## Aim of the task
Each line of the listing that contains the word "category" is to be copied.

________________________________________

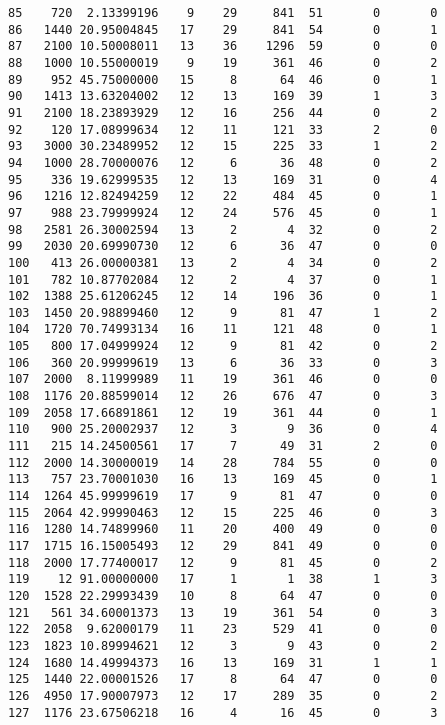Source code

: \documentclass[
  letterpaper,
  DIV=11,
  numbers=noendperiod]{scrreprt}
\begin{document}
\begin{verbatim}
85    720  2.13399196    9    29     841  51       0       0
86   1440 20.95004845   17    29     841  54       0       1
87   2100 10.50008011   13    36    1296  59       0       0
88   1000 10.55000019    9    19     361  46       0       2
89    952 45.75000000   15     8      64  46       0       1
90   1413 13.63204002   12    13     169  39       1       3
91   2100 18.23893929   12    16     256  44       0       2
92    120 17.08999634   12    11     121  33       2       0
93   3000 30.23489952   12    15     225  33       1       2
94   1000 28.70000076   12     6      36  48       0       2
95    336 19.62999535   12    13     169  31       0       4
96   1216 12.82494259   12    22     484  45       0       1
97    988 23.79999924   12    24     576  45       0       1
98   2581 26.30002594   13     2       4  32       0       2
99   2030 20.69990730   12     6      36  47       0       0
100   413 26.00000381   13     2       4  34       0       2
101   782 10.87702084   12     2       4  37       0       1
102  1388 25.61206245   12    14     196  36       0       1
103  1450 20.98899460   12     9      81  47       1       2
104  1720 70.74993134   16    11     121  48       0       1
105   800 17.04999924   12     9      81  42       0       2
106   360 20.99999619   13     6      36  33       0       3
107  2000  8.11999989   11    19     361  46       0       0
108  1176 20.88599014   12    26     676  47       0       3
109  2058 17.66891861   12    19     361  44       0       1
110   900 25.20002937   12     3       9  36       0       4
111   215 14.24500561   17     7      49  31       2       0
112  2000 14.30000019   14    28     784  55       0       0
113   757 23.70001030   16    13     169  45       0       1
114  1264 45.99999619   17     9      81  47       0       0
115  2064 42.99990463   12    15     225  46       0       3
116  1280 14.74899960   11    20     400  49       0       0
117  1715 16.15005493   12    29     841  49       0       0
118  2000 17.77400017   12     9      81  45       0       2
119    12 91.00000000   17     1       1  38       1       3
120  1528 22.29993439   10     8      64  47       0       0
121   561 34.60001373   13    19     361  54       0       3
122  2058  9.62000179   11    23     529  41       0       0
123  1823 10.89994621   12     3       9  43       0       2
124  1680 14.49994373   16    13     169  31       1       1
125  1440 22.00001526   17     8      64  47       0       0
126  4950 17.90007973   12    17     289  35       0       2
127  1176 23.67506218   16     4      16  45       0       3

\end{verbatim}
\end{document}
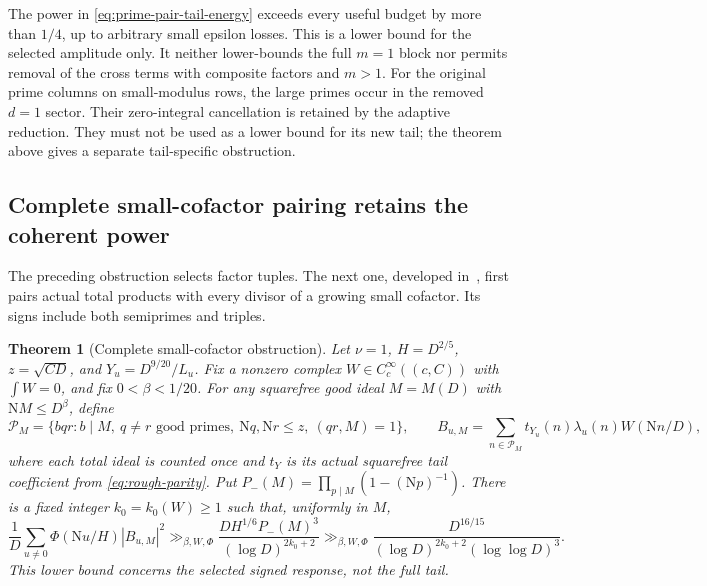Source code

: \documentclass[11pt]{article}
\numberwithin{equation}{section}
\newtheorem{theorem}{Theorem}[section]
\theoremstyle{definition}
\theoremstyle{remark}
\newcommand{\N}{\mathrm N}
\begin{document}
The power in \eqref{eq:prime-pair-tail-energy} exceeds every useful
budget by more than \(1/4\), up to arbitrary small epsilon losses.
This is a lower bound for the selected amplitude only.
It neither lower-bounds the full \(m=1\) block nor permits removal
of the cross terms with composite factors and \(m>1\).
For the original prime columns on small-modulus rows, the large
primes occur in the removed \(d=1\) sector. Their zero-integral
cancellation is retained by the adaptive reduction. They must not
be used as a lower bound for its new tail; the theorem above gives
a separate tail-specific obstruction.

\subsection{Complete small-cofactor pairing retains the coherent power}

The preceding obstruction selects factor tuples. The next one, developed
in~\cite{N24}, first pairs actual total products with every divisor of
a growing small cofactor. Its signs include both semiprimes and triples.

\begin{theorem}[Complete small-cofactor obstruction]
\label{thm:complete-cofactor-obstruction}
Let \(\nu=1\), \(H=D^{2/5}\), \(z=\sqrt{CD}\), and
\(Y_u=D^{9/20}/L_u\). Fix a nonzero complex
\(W\in C_c^\infty((c,C))\) with \(\int W=0\), and fix
\(0<\beta<1/20\). For any squarefree good ideal \(M=M(D)\)
with \(\N M\le D^\beta\), define
\[
 \mathcal P_M=\{bqr:b\mid M,\ q\ne r\text{ good primes},\
                 \N q,\N r\le z,\ (qr,M)=1\},
 \qquad
 B_{u,M}=\sum_{n\in\mathcal P_M}
                  t_{Y_u}(n)\lambda_u(n)W(\N n/D),
\]
where each total ideal is counted once and \(t_Y\) is its actual
squarefree tail coefficient from \eqref{eq:rough-parity}.
Put \(P_-(M)=\prod_{p\mid M}(1-(\N p)^{-1})\). There is a
fixed integer \(k_0=k_0(W)\ge1\) such that, uniformly in \(M\),
\begin{equation}\label{eq:complete-cofactor-energy}
 \frac1D\sum_{u\ne0}\Phi(\N u/H)|B_{u,M}|^2
 \gg_{\beta,W,\Phi}
 \frac{D H^{1/6}P_-(M)^3}{(\log D)^{2k_0+2}}
 \gg_{\beta,W,\Phi}
 \frac{D^{16/15}}
      {(\log D)^{2k_0+2}(\log\log D)^3}.
\end{equation}
This lower bound concerns the selected signed response, not the full tail.
\end{theorem}
\end{document}
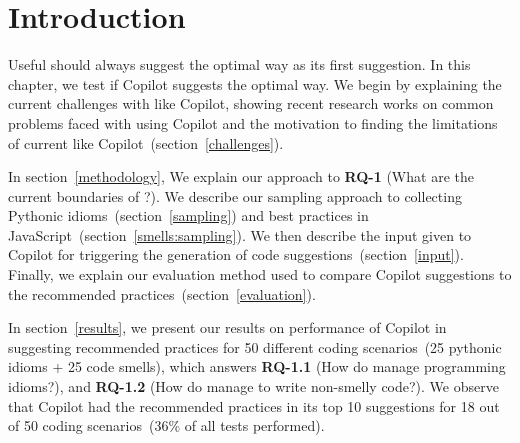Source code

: \label{chapter:methodology}

\section{Introduction}
Useful \cct{} should always suggest the optimal way as its first suggestion. In this chapter, we test if Copilot suggests the optimal way. 
We begin by explaining the current challenges with \cct{} like Copilot, showing recent research works on common problems faced with using Copilot and the motivation to finding the limitations of current \cct{} like Copilot~(section~\ref{challenges}).

In section~\ref{methodology}, We explain our approach to \textbf{RQ-1} (What are the current boundaries of \cct{}?). 
We describe our sampling approach to collecting Pythonic idioms~(section~\ref{sampling}) and best practices in JavaScript~(section~\ref{smells:sampling}). We then describe the input given to Copilot for triggering the generation of code suggestions~(section~\ref{input}).
Finally, we explain our evaluation method used to compare Copilot suggestions to the recommended practices~(section~\ref{evaluation}).

In section~\ref{results}, we present our results on performance of Copilot in suggesting recommended practices for 50 different coding scenarios~(25 pythonic idioms + 25 code smells), which answers \textbf{RQ-1.1} (How do \cct{} manage programming idioms?), and \textbf{RQ-1.2} (How do \cct{} manage to write non-smelly code?).
We observe that Copilot had the recommended practices in its top 10 suggestions for 18 out of 50 coding scenarios~(36\% of all tests performed).



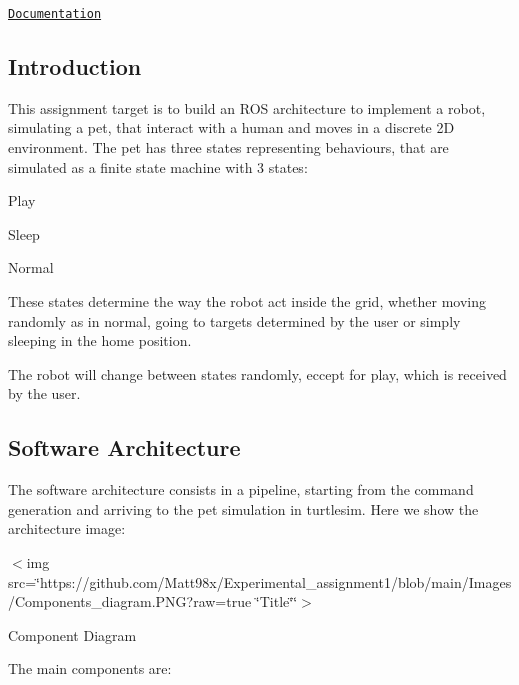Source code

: \href{http://htmlpreview.github.io/?https://github.com/Matt98x/Experimental_assignment1/blob/main/pet_package/html/index.html}{\tt Documentation}

\subsection*{Introduction}

This assignment target is to build an R\+OS architecture to implement a robot, simulating a pet, that interact with a human and moves in a discrete 2D environment. The pet has three states representing behaviours, that are simulated as a finite state machine with 3 states\+:
\begin{DoxyItemize}
\item Play
\item Sleep
\item Normal
\end{DoxyItemize}

These states determine the way the robot act inside the grid, whether moving randomly as in normal, going to targets determined by the user or simply sleeping in the home position.

The robot will change between states randomly, eccept for play, which is received by the user.

\subsection*{Software Architecture}

The software architecture consists in a pipeline, starting from the command generation and arriving to the pet simulation in turtlesim. Here we show the architecture image\+: 

$<$img src=\char`\"{}https\+://github.\+com/\+Matt98x/\+Experimental\+\_\+assignment1/blob/main/\+Images/\+Components\+\_\+diagram.\+P\+N\+G?raw=true \char`\"{}Title\char`\"{}\char`\"{}$>$ 

Component Diagram 

The main components are\+:


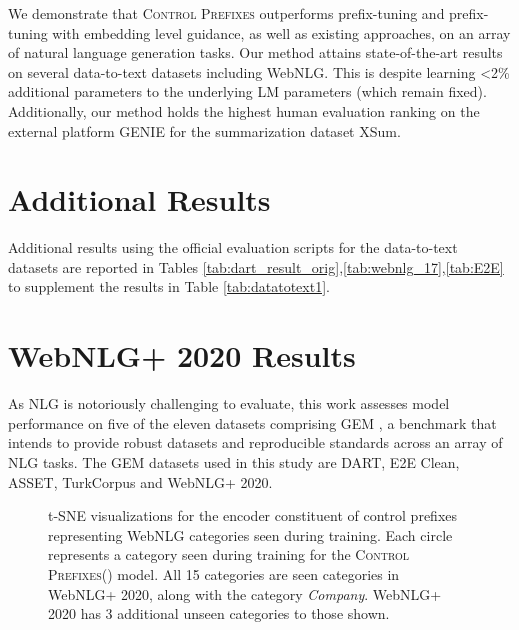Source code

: \documentclass[11pt]{article}
\newcommand{\control}{\textsc{Control Prefixes}\xspace}
\begin{document}
We demonstrate that \control outperforms prefix-tuning and prefix-tuning with embedding level guidance, as well as existing approaches, on an
array of natural language generation tasks. Our method attains state-of-the-art results on several data-to-text datasets including WebNLG. This is despite learning <2\% additional parameters to the underlying LM parameters (which remain fixed).  
Additionally, our method holds the highest human evaluation ranking on the external platform GENIE for the summarization dataset XSum. 

\clearpage









\clearpage

\appendix
\label{sec:appendix}




\section{Additional Results}

\label{app:addition}
Additional results using the official evaluation scripts for the data-to-text datasets are reported in Tables \ref{tab:dart_result_orig},\ref{tab:webnlg_17},\ref{tab:E2E} to supplement the results in Table \ref{tab:datatotext1}. 




\section{WebNLG+ 2020 Results}
\label{app:web2020}

As NLG is notoriously challenging to evaluate, this work assesses model performance on five of the eleven datasets comprising GEM \citep{gem}, a benchmark that intends to provide robust datasets and 
reproducible standards across an array of NLG tasks. The GEM datasets used in this study are DART, E2E Clean, ASSET, TurkCorpus and WebNLG+ 2020. 

\begin{figure}[h]
    \centering
    \qquad
    \caption{t-SNE visualizations for the encoder constituent of control prefixes representing WebNLG categories seen during training. Each circle represents a category seen during training for the \control () model.  All 15 categories are seen categories in WebNLG+ 2020, along with the
category \emph{Company}. WebNLG+ 2020 has 3 additional unseen categories to those shown.}\label{fig:web_cats_tsne}\end{figure}
\end{document}
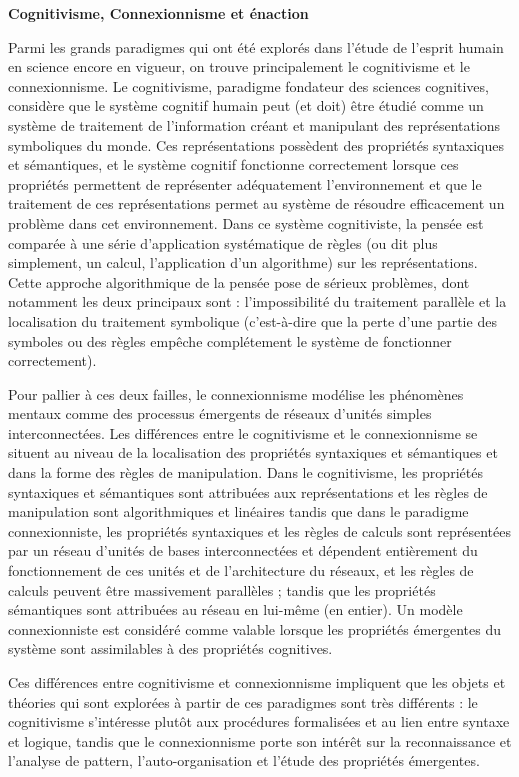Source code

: \documentclass[12pt]{scrartcl}
\begin{document}
\textbf{Cognitivisme, Connexionnisme et énaction} 

Parmi les grands paradigmes qui ont été explorés dans l'étude de l'esprit humain en science encore en vigueur, on trouve principalement le cognitivisme et le connexionnisme. Le cognitivisme, paradigme fondateur des sciences cognitives, considère que le système cognitif humain peut (et doit) être étudié comme un système de traitement de l'information créant et manipulant des représentations symboliques du monde. Ces représentations possèdent des propriétés syntaxiques et sémantiques, et le système cognitif fonctionne correctement lorsque ces propriétés permettent de représenter adéquatement l'environnement et que le traitement de ces représentations permet au système de résoudre efficacement un problème dans cet environnement. Dans ce système cognitiviste, la pensée est comparée à une série d'application systématique de règles (ou dit plus simplement, un calcul, l'application d'un algorithme) sur les représentations. Cette approche algorithmique de la pensée pose de sérieux problèmes, dont notamment les deux principaux sont : l'impossibilité du traitement parallèle et la localisation du traitement symbolique (c'est-à-dire que la perte d'une partie des symboles ou des règles empêche complétement le système de fonctionner correctement). 

Pour pallier à ces deux failles, le connexionnisme modélise les phénomènes mentaux comme des processus émergents de réseaux d'unités simples interconnectées. Les différences entre le cognitivisme et le connexionnisme se situent au niveau de la localisation des propriétés syntaxiques et sémantiques et dans la forme des règles de manipulation. Dans le cognitivisme, les propriétés syntaxiques et sémantiques sont attribuées aux représentations et les règles de manipulation sont algorithmiques et linéaires tandis que dans le paradigme connexionniste, les propriétés syntaxiques et les règles de calculs sont représentées par un réseau d'unités de bases interconnectées et dépendent entièrement du fonctionnement de ces unités et de l'architecture du réseaux, et les règles de calculs peuvent être massivement parallèles ; tandis que les propriétés sémantiques sont attribuées au réseau en lui-même (en entier). Un modèle connexionniste est considéré comme valable lorsque les propriétés émergentes du système sont assimilables à des propriétés cognitives.

Ces différences entre cognitivisme et connexionnisme impliquent que les objets et théories qui sont explorées à partir de ces paradigmes sont très différents : le cognitivisme s'intéresse plutôt aux procédures formalisées et au lien entre syntaxe et logique, tandis que le connexionnisme porte son intérêt sur la reconnaissance et l'analyse de pattern, l'auto-organisation et l'étude des propriétés émergentes.\\
\end{document}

________________________________________

## Task response
    \caption{t-SNE visualizations for the encoder constituent of control prefixes representing WebNLG categories seen during training. Each circle represents a category seen during training for the \control () model.  All 15 categories are seen categories in WebNLG+ 2020, along with the
category \emph{Company}. WebNLG+ 2020 has 3 additional unseen categories to those shown.}\label{fig:web_cats_tsne}\end{figure}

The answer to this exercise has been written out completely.